HARTLEPOOL MP Iain Wright believes the Queen’s Speech did not do enough to address the “key issues” of unemployment and a manufacturing strategy.
Reflecting on the Government’s legislative agenda, Mr Wright said the areas of legislation and priorities not included were “deeply revealing”.
Measures to control immigration were at the heart of the Queen’s Speech, at the State Opening of Parliament on Wednesday, along with plans to cap bills for social care, introduce a flat-rate state pension, extend consumer rights and cut the regulation burden on small businesses.
But speaking during a House of Commons debate, Mr Wright said: “As I said, there was no mention of engineering, there was no mention of manufacturing and there was not a word about an industrial strategy.
“There was no mention of the world-beating sectors that this country has and needs to enhance, such as aerospace, automotives, pharmaceuticals or the creative industries.”
The number of people claiming jobseeker’s allowance in Hartlepool is around 4,700 and Mr Wright said: “The single biggest social and economic issue facing Hartlepool is unemployment.

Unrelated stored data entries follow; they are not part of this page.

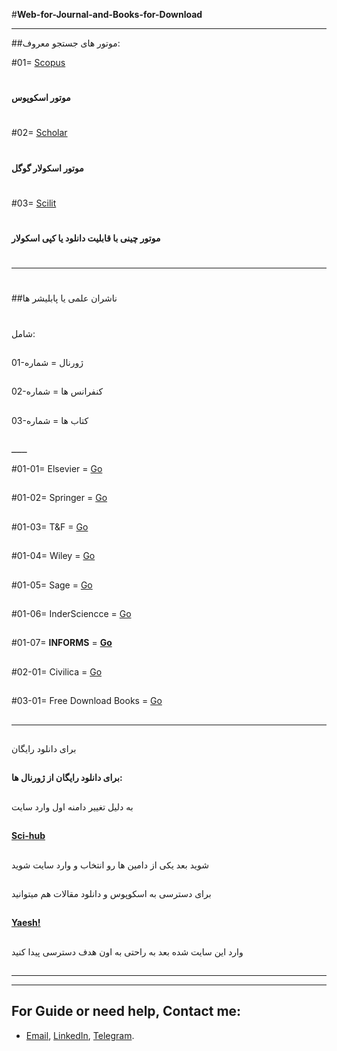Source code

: #**Web-for-Journal-and-Books-for-Download**

--------------------------------

##موتور های جستجو معروف:

#01=  [Scopus](https://www2.scopus.com/home.uri)
#
**موتور اسکوپوس**
#
#02=  [Scholar](https://scholar.google.com/)
#
**موتور اسکولار گوگل**
#

#03=  [Scilit](https://www.scilit.net/)
#
**موتور چینی با قابلیت دانلود یا کپی اسکولار**
#
-------------------------------
#
##ناشران علمی یا پابلیشر ها
#
شامل:
##
 01-ژورنال =  شماره
##
 02-کنفرانس ها  = شماره
##
 03-کتاب ها  =  شماره
## 
 ــــــ
 
 #01-01= Elsevier = [Go](https://www.sciencedirect.com/)
 ##
 #01-02= Springer = [Go](https://www.springer.com/gp)
 ##
 #01-03= T&F = [Go](https://www.tandfonline.com/)
 ##
 #01-04= Wiley = [Go](https://www.wiley.com/en-ir)
 ##
 #01-05= Sage = [Go](https://journals.sagepub.com/)
 ##
 #01-06= InderSciencce = [Go](https://www.inderscience.com/)
 ##
 #01-07= **INFORMS** = **[Go](https://www.informs.org/Publications/INFORMS-Journals)**
 ##
 #02-01= Civilica = [Go](https://www.civilica.com/)
 ##
 #03-01= Free Download Books = [Go](https://b-ok.org/)
 ##
 --------------------------------
 ##
 برای دانلود رایگان 
 ##
 **برای دانلود رایگان از ژورنال ها:**
 ##
 به دلیل تغییر دامنه اول وارد سایت 
 ##
 **[Sci-hub](http://sci-hub.tech/)**
 ##
 شوید بعد یکی از دامین ها رو انتخاب و وارد سایت شوید
 ##
 برای دسترسی به اسکوپوس و دانلود مقالات هم میتوانید 
 ##
 **[Yaesh!](http://yabesh.ir/)**
 ##
 وارد این سایت شده بعد به راحتی به اون هدف دسترسی پیدا کنید
 ##
 
 ------------------------------
 
 
---
## For Guide or need help, Contact me:
- [Email](mailto:mkarimi21@hotmail.com), [LinkedIn](https://www.linkedin.com/in/mkarimi21/), [Telegram](https://telegram.me/mkarimi21). 
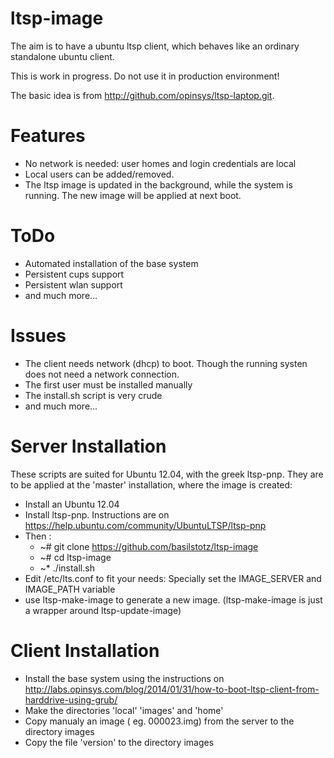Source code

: ltsp-image
==========

The aim is to have a ubuntu ltsp client, which behaves like an ordinary standalone 
ubuntu client. 

This is work in progress. Do not use it in production environment!


The basic idea is from http://github.com/opinsys/ltsp-laptop.git.


# Features

* No network is needed: user homes and login credentials are local 
* Local users can be added/removed.
* The ltsp image is updated in the background, while the system is running. The new 
  image will be applied at next boot.



# ToDo

* Automated installation of the base system
* Persistent cups support
* Persistent wlan support
* and much more...


# Issues

* The client needs network (dhcp) to boot. Though the running systen does not need
  a network connection.
* The first user must be installed manually
* The install.sh script is very crude
* and much more...
 


# Server Installation

These scripts are suited for Ubuntu 12.04, with the greek ltsp-pnp. They are 
to be applied at the 'master' installation, where the image is created:

* Install an Ubuntu 12.04 
* Install ltsp-pnp. Instructions are on
        https://help.ubuntu.com/community/UbuntuLTSP/ltsp-pnp
* Then :
    * ~# git clone https://github.com/basilstotz/ltsp-image
    * ~# cd ltsp-image
    * ~* ./install.sh
* Edit /etc/lts.conf to fit your needs: Specially set the IMAGE_SERVER and IMAGE_PATH variable
* use ltsp-make-image to generate a new image. (ltsp-make-image is just a wrapper
  around ltsp-update-image)



# Client Installation

* Install the base system using the instructions on
  http://labs.opinsys.com/blog/2014/01/31/how-to-boot-ltsp-client-from-harddrive-using-grub/
* Make the directories 'local' 'images' and 'home'
* Copy manualy an image ( eg. 000023.img) from the server to the directory images
* Copy the file 'version' to the directory images

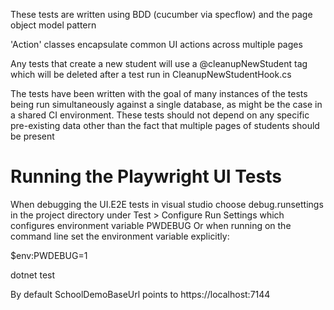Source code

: ﻿These tests are written using BDD (cucumber via specflow) and the page object model pattern

'Action' classes encapsulate common UI actions across multiple pages

Any tests that create a new student will use a @cleanupNewStudent tag 
which will be deleted after a test run in CleanupNewStudentHook.cs

The tests have been written with the goal of many instances of the tests being run 
simultaneously against a single database, as might be the case in a shared CI environment.
These tests should not depend on any specific pre-existing data other than the fact that multiple pages of students should be present

# Running the Playwright UI Tests
When debugging the UI.E2E tests in visual studio choose debug.runsettings in the project directory under Test > Configure Run Settings which configures environment variable PWDEBUG
Or when running on the command line set the environment variable explicitly:

$env:PWDEBUG=1

dotnet test


 By default SchoolDemoBaseUrl points to https://localhost:7144
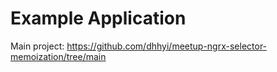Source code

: # Example Application

Main project: https://github.com/dhhyi/meetup-ngrx-selector-memoization/tree/main
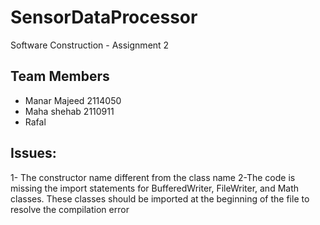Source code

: # SensorDataProcessor
Software Construction - Assignment 2 

## Team Members 
- Manar Majeed  2114050
- Maha shehab 2110911
- Rafal

## Issues:
1- The constructor name different from the class name
2-The code is missing the import statements for BufferedWriter, FileWriter, and Math classes. These classes should be imported at the beginning of the file to resolve the compilation error

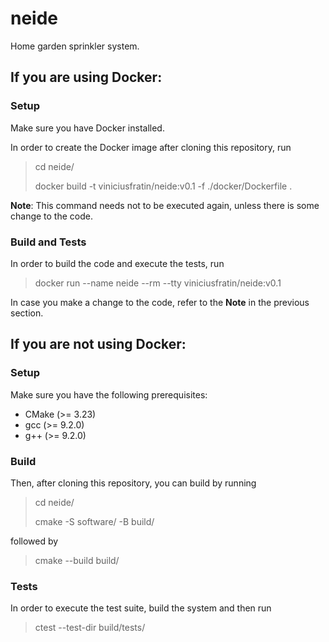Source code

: # neide
Home garden sprinkler system.

## If you are using Docker:
### Setup
Make sure you have Docker installed.

In order to create the Docker image after cloning this repository, run

> cd neide/
>
> docker build -t viniciusfratin/neide:v0.1 -f ./docker/Dockerfile .

**Note**: This command needs not to be executed again, unless there is some change to the code.

### Build and Tests
In order to build the code and execute the tests, run

> docker run --name neide --rm --tty viniciusfratin/neide:v0.1

In case you make a change to the code, refer to the **Note** in the previous section.

## If you are not using Docker:
### Setup
Make sure you have the following prerequisites:
- CMake (>= 3.23)
- gcc (>= 9.2.0)
- g++ (>= 9.2.0)

### Build
Then, after cloning this repository, you can build by running

> cd neide/
>
> cmake -S software/ -B build/

followed by

> cmake --build build/

### Tests
In order to execute the test suite, build the system and then run

> ctest --test-dir build/tests/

“The notion that some growth in private sector employment is cutting the jobless queue is ludicrous, bears no resemblance to the reality on the ground in my constituency and is deeply insulting for those proud men and women in Hartlepool who are struggling to find a job.
“Hartlepool wants to work, but Government policies are making it harder, not easier, for decent aspirational people to find a job.”
He said “skills, experience, talent and potential” are being lost “possibly forever, as a result of this Government’s misguided and short-term views on skills and employment”.
Mr Wright also raised concerns the speech “seems to do very little to encourage enterprise, innovation or entrepreneurialism” but he did welcome the Mesothelioma Bill, designed to help people who suffer from Mesothelioma as a result of exposure to asbestos.
It establishes a payment scheme for those people who cannot trace their employer or their employer’s insurance company, where the employer was responsible for the asbestos exposure.